For the last year or so, I have been interested in the causes and effects of the First World War. Really, it seems to encapsulate so much of what went before and to set the stage for everything that came after.

The whole war seemed to be fought on poorly understood, or at least poorly tested, ideals. The Victorian English came to the battlefield with a great “sense of duty.” This duty had become the replacement for the faith they had lost (or cast off, depending on your point of view) during the 1800s.

The Germans, and I admit I am hazier on this point, seemed to fight the war based on their ideals of how the world should become. They felt themselves to be far advanced in the area of ideals and philosophies; they wanted to be the leaders of the new modern age.

So, my reading and studying of the previous eras seem to lead inevitably to the enactment of WWI.

But then the Second World War seems to arise inevitably out of the aftermath of the first war.

The modern age, the age of the flapper and Jazz, the age of disaffection and disillusionment rose out of the failure that WWI turned into. What was the point of the war? What was the point of all those who were killed?

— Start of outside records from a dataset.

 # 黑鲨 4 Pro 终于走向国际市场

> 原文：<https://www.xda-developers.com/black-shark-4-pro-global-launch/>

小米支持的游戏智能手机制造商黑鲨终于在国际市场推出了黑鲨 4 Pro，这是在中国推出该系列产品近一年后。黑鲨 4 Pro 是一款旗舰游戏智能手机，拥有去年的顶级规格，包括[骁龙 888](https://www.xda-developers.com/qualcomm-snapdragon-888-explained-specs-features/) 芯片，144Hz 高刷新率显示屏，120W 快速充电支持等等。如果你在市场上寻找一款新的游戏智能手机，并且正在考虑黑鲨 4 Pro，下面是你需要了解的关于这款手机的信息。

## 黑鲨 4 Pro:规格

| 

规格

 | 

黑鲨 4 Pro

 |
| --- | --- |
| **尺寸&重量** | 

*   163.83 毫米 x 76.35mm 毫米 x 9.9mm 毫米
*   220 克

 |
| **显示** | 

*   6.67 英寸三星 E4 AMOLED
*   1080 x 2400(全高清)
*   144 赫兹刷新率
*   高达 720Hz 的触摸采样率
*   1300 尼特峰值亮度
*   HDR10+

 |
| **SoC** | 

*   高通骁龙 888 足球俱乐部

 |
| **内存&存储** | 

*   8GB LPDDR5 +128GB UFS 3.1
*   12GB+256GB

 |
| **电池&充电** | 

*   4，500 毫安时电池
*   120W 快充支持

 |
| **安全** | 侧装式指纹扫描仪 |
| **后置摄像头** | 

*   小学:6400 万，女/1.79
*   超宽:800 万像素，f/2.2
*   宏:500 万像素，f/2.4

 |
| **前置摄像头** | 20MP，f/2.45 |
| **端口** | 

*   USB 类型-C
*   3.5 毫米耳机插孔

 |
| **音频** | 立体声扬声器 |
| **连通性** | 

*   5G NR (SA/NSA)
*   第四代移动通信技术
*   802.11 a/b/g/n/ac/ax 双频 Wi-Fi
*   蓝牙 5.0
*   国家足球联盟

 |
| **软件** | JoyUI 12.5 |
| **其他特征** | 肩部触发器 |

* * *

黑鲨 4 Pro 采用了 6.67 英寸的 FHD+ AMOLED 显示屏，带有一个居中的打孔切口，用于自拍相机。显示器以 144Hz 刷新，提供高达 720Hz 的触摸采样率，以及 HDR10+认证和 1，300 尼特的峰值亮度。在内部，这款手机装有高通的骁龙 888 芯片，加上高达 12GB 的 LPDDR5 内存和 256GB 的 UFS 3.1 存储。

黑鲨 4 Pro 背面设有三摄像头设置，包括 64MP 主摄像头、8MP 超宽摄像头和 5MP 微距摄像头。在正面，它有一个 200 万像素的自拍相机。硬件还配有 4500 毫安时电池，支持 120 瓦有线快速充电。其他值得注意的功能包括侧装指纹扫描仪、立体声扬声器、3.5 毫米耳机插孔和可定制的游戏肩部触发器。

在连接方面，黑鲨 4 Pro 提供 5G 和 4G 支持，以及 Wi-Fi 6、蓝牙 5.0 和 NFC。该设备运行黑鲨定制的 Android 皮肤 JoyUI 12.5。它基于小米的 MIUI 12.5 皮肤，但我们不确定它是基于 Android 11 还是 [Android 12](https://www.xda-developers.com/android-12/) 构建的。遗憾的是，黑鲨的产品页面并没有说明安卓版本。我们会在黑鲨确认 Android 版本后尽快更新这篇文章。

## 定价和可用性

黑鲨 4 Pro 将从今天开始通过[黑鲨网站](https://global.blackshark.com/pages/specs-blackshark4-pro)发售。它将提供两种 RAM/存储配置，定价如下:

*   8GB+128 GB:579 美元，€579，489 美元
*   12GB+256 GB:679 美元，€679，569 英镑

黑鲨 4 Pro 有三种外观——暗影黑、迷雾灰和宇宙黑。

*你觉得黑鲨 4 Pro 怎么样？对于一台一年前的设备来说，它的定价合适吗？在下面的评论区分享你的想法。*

And what was the point of all those that survived?

The loss of faith, then the loss of the sense of duty, which replaced the lost faith, left a tremendous void. What was left? Eat, drink, and be merry. Right?

Maybe. That was part of what World War I taught us, the taste left in people’s mouths.

As for WWII, for me, it has always been about the Holocaust. The terrifying nearness of the “almost’; the genocide attempt on the Jewish people is soul-chilling.

How could so many people have been involved in such wholesale murder? And not even the murders, but also the horrifying conditions of the concentration camps? How do people allow such suffering of fellow humans beings to occur without being aroused to compassion? How could this be?

So my concept of WWII has centered around the idea of “Never Again!” The message of that war was about resisting the kind of acquiescent evil illustrated by the Nazi atrocities.

But I was listening to a novel on tape, Mr. Sammler’s Planet by Saul Bellows. Sammler, the main character, has an opportunity to speak with a Punjabi Indian professor about his experiences as a Polish Jew during the war.

It occurred to me that other cultures might have a completely different image of the war. I know for certain that Chinese survivors of WWII have resentments towards the Japanese. I wondered what Indians would have thought about the war. What would be the general conception of WWII and its results in other countries than the US?

I suppose the idea is not terribly original, but it was original to me. I imagine that the interpretation of the results of WWII and how it affected each individual’s homeland would be very important for understanding the world climate of the 20th century.

I wish I could take a peek into the history books of different nations to know how other peoples saw the events.